Eine Vorveröffentlichung kann dem Fachmann auch solche Informationen über einen technischen Sachverhalt vermitteln, die nicht ausdrücklich dargestellt werden, die sich aber bei der Befolgung der in ihr enthaltenen Anweisungen zwangsläufig ergeben. So werden etwa durch die Beschreibung eines Verfahrens der Fachwelt auch die Kenntnisse zugänglich gemacht, die bei der Nacharbeitung zwangsläufig offenbar werden.1)

Offenbart kann auch dasjenige sein, was im Patentanspruch und in der Beschreibung nicht ausdrücklich erwähnt ist, aus der Sicht des Fachmanns jedoch für die Ausführung der unter Schutz gestellten Lehre selbstverständlich ist und deshalb keiner besonderen Offenbarung bedarf, sondern „mitgelesen“ wird.

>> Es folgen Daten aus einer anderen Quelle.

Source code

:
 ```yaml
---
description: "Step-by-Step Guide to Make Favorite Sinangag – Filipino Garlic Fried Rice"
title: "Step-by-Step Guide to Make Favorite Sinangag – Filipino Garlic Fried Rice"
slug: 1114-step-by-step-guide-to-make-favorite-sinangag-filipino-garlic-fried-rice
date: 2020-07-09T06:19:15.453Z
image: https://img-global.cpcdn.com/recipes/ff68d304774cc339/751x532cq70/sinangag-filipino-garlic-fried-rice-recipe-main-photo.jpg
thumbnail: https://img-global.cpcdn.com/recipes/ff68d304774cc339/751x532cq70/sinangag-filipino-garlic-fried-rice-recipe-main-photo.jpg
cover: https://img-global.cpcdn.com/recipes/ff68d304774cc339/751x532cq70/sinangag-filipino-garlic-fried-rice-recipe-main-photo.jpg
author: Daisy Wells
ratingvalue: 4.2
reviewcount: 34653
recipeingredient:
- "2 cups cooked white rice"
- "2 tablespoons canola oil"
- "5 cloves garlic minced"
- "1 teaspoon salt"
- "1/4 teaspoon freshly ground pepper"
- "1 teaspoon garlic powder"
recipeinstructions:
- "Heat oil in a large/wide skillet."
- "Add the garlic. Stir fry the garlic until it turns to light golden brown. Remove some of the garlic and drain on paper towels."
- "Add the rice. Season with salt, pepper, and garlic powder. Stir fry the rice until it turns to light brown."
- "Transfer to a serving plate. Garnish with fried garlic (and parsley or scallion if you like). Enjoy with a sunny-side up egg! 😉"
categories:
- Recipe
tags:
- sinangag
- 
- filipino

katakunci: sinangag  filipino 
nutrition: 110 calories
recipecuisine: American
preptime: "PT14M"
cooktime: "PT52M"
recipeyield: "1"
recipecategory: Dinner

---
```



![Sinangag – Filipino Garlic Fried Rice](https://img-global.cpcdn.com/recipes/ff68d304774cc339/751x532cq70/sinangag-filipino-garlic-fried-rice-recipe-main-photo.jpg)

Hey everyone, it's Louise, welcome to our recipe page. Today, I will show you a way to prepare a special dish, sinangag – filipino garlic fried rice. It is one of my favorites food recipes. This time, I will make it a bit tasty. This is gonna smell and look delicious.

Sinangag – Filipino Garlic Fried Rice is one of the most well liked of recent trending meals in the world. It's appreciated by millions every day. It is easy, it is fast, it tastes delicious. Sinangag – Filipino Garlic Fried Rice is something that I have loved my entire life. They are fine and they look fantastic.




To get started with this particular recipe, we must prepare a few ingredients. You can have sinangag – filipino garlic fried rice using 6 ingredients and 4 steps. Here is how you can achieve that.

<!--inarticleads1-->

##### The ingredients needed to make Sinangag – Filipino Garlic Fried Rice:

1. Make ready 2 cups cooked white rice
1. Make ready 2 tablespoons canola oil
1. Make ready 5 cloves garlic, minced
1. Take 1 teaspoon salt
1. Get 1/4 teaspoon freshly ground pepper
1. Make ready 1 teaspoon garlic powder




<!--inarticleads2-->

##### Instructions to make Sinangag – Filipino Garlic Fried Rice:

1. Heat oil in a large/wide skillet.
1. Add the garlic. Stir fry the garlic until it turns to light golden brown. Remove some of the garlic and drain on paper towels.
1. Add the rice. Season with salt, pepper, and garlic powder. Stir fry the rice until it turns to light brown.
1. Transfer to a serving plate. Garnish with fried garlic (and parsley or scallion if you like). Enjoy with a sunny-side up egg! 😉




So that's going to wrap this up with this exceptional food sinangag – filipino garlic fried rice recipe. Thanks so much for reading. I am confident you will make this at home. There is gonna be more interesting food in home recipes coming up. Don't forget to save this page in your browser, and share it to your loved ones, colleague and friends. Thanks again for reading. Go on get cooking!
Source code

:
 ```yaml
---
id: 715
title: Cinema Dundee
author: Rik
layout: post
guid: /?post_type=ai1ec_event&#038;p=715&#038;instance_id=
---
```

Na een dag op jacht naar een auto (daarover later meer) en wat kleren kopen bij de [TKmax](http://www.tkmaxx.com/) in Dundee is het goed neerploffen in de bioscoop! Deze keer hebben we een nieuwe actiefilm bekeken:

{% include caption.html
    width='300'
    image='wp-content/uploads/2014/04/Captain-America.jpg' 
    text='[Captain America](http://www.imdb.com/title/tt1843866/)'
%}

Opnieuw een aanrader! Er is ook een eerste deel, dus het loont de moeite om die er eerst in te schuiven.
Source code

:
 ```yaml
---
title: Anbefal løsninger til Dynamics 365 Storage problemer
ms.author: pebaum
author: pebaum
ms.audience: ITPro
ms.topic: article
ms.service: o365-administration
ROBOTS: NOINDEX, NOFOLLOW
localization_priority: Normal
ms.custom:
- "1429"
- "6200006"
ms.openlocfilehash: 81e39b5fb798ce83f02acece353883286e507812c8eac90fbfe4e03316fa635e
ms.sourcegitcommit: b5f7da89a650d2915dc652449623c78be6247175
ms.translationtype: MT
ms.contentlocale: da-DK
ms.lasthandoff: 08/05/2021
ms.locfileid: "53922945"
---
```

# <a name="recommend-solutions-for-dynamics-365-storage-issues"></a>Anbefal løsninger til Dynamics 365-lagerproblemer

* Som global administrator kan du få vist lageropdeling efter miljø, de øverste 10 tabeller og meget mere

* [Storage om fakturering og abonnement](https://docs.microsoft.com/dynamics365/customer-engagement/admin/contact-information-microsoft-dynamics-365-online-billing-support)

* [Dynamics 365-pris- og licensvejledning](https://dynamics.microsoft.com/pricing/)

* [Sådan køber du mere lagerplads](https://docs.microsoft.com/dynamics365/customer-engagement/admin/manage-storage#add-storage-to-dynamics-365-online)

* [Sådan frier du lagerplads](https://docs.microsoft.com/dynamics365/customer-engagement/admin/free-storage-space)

Die Einbeziehung von Selbstverständlichem erlaubt jedoch keine Ergänzung der Offenbarung durch das Fachwissen, sondern dient, nicht anders als die Ermittlung des Wortsinns eines Patentanspruchs, lediglich der vollständigen Ermittlung des Sinngehalts, d.h. derjenigen technischen Information, die der fachkundige Leser der Quelle vor dem Hintergrund seines Fachwissens entnimmt.2)

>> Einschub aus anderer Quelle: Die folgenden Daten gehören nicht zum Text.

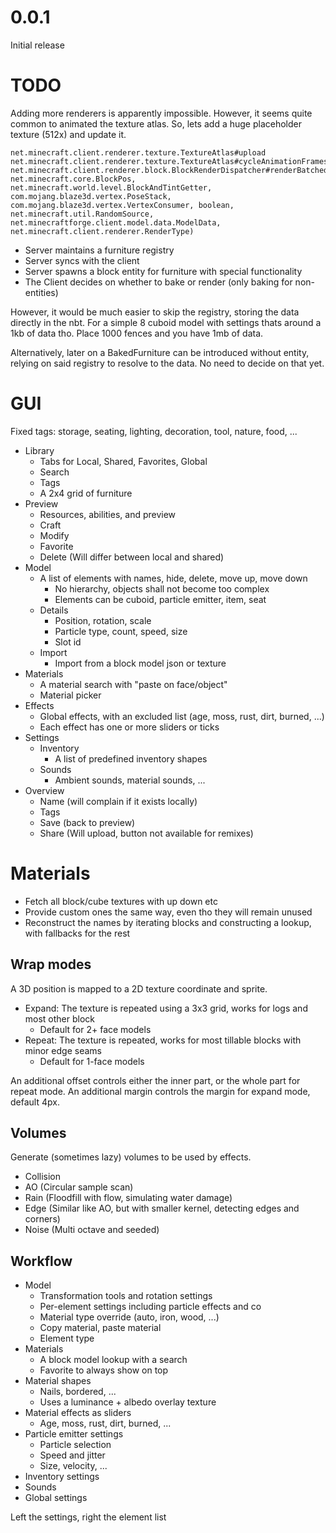 # 0.0.1

Initial release

# TODO

Adding more renderers is apparently impossible.
However, it seems quite common to animated the texture atlas.
So, lets add a huge placeholder texture (512x) and update it.

```
net.minecraft.client.renderer.texture.TextureAtlas#upload
net.minecraft.client.renderer.texture.TextureAtlas#cycleAnimationFrames
net.minecraft.client.renderer.block.BlockRenderDispatcher#renderBatched(net.minecraft.world.level.block.state.BlockState, net.minecraft.core.BlockPos, net.minecraft.world.level.BlockAndTintGetter, com.mojang.blaze3d.vertex.PoseStack, com.mojang.blaze3d.vertex.VertexConsumer, boolean, net.minecraft.util.RandomSource, net.minecraftforge.client.model.data.ModelData, net.minecraft.client.renderer.RenderType)
```

* Server maintains a furniture registry
* Server syncs with the client
* Server spawns a block entity for furniture with special functionality
* The Client decides on whether to bake or render (only baking for non-entities)

However, it would be much easier to skip the registry, storing the data directly in the nbt.
For a simple 8 cuboid model with settings thats around a 1kb of data tho. Place 1000 fences and you have 1mb of data.

Alternatively, later on a BakedFurniture can be introduced without entity, relying on said registry to resolve to the
data. No need to decide on that yet.

# GUI

Fixed tags: storage, seating, lighting, decoration, tool, nature, food, ...

* Library
    * Tabs for Local, Shared, Favorites, Global
    * Search
    * Tags
    * A 2x4 grid of furniture
* Preview
    * Resources, abilities, and preview
    * Craft
    * Modify
    * Favorite
    * Delete (Will differ between local and shared)
* Model
    * A list of elements with names, hide, delete, move up, move down
        * No hierarchy, objects shall not become too complex
        * Elements can be cuboid, particle emitter, item, seat
    * Details
        * Position, rotation, scale
        * Particle type, count, speed, size
        * Slot id
    * Import
        * Import from a block model json or texture
* Materials
    * A material search with "paste on face/object"
    * Material picker
* Effects
    * Global effects, with an excluded list (age, moss, rust, dirt, burned, ...)
    * Each effect has one or more sliders or ticks
* Settings
    * Inventory
        * A list of predefined inventory shapes
    * Sounds
        * Ambient sounds, material sounds, ...
* Overview
    * Name (will complain if it exists locally)
    * Tags
    * Save (back to preview)
    * Share (Will upload, button not available for remixes)

# Materials

* Fetch all block/cube textures with up down etc
* Provide custom ones the same way, even tho they will remain unused
* Reconstruct the names by iterating blocks and constructing a lookup, with fallbacks for the rest

## Wrap modes

A 3D position is mapped to a 2D texture coordinate and sprite.

* Expand: The texture is repeated using a 3x3 grid, works for logs and most other block
    * Default for 2+ face models
* Repeat: The texture is repeated, works for most tillable blocks with minor edge seams
    * Default for 1-face models

An additional offset controls either the inner part, or the whole part for repeat mode.
An additional margin controls the margin for expand mode, default 4px.

## Volumes

Generate (sometimes lazy) volumes to be used by effects.

* Collision
* AO (Circular sample scan)
* Rain (Floodfill with flow, simulating water damage)
* Edge (Similar like AO, but with smaller kernel, detecting edges and corners)
* Noise (Multi octave and seeded)

## Workflow

* Model
    * Transformation tools and rotation settings
    * Per-element settings including particle effects and co
    * Material type override (auto, iron, wood, ...)
    * Copy material, paste material
    * Element type
* Materials
    * A block model lookup with a search
    * Favorite to always show on top
* Material shapes
    * Nails, bordered, ...
    * Uses a luminance + albedo overlay texture
* Material effects as sliders
    * Age, moss, rust, dirt, burned, ...
* Particle emitter settings
    * Particle selection
    * Speed and jitter
    * Size, velocity, ...
* Inventory settings
* Sounds
* Global settings

Left the settings, right the element list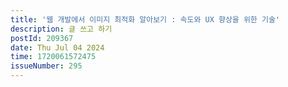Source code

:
 ```yaml
---
title: '웹 개발에서 이미지 최적화 알아보기 : 속도와 UX 향상을 위한 기술'
description: 글 쓰고 하기
postId: 209367
date: Thu Jul 04 2024
time: 1720061572475
issueNumber: 295
---
```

Die Erfassung desjenigen, was in den Merkmalen des Patentanspruchs und im Wortlaut der Beschreibung nicht ausdrücklich erwähnt, aus der Sicht des Fachmanns jedoch nach seinem allgemeinen Fachwissen für die Ausführung der unter Schutz gestellten Lehre selbstverständlich oder unerlässlich ist und deshalb keiner besonderen Offenbarung bedarf (BGHZ 128, 270, 276), zielt nicht auf eine Ergänzung der Offenbarung durch das Fachwissen, sondern, nicht anders als bei der Ermittlung des Wortsinns eines Patentanspruchs, auf die Ermittlung des Sinngehalts, d.h. derjenigen technischen Information, die der fachkundige Leser der jeweiligen Quelle vor dem Hintergrund seines Fachwissens entnimmt.3)

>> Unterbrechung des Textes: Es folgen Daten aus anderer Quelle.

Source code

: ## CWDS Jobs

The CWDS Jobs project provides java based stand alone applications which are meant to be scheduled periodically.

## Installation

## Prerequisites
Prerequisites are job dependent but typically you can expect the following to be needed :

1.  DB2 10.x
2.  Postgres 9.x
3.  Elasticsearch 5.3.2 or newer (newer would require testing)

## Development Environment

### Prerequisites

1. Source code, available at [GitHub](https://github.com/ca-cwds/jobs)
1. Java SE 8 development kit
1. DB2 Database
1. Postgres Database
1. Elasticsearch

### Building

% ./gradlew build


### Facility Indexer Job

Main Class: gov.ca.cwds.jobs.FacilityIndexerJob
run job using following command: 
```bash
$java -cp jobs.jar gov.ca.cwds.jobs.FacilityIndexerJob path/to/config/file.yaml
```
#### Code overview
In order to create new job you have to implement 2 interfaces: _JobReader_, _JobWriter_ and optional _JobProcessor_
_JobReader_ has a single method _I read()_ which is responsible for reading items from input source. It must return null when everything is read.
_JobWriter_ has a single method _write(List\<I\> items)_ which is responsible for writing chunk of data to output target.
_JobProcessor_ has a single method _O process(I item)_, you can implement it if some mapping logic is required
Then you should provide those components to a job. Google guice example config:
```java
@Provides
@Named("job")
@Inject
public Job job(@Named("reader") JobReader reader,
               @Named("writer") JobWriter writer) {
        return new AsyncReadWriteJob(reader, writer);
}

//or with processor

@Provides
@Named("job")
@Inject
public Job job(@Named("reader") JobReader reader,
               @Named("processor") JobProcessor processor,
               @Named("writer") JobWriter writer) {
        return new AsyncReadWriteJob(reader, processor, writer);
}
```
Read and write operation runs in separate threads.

Durch eine zum Stand der Technik gehrende Schrift ist im Sinne des 3 Abs. 1 Satz 2 PatG für den Fachmann alles als offenbart und damit als neuheitsschdlich vorweggenommen anzusehen, was für den Fachmann als selbstverständlich oder nahezu unerläßlich zu ergänzen ist oder was er bei deren aufmerksamer Lektüre ohne weiteres erkennt und in Gedanken gleich mitliest.4)

Überlegungen, die sich ohne weiteres als selbstverständlich aufdrängen gelten als neuheitsschädlich offenbart.5)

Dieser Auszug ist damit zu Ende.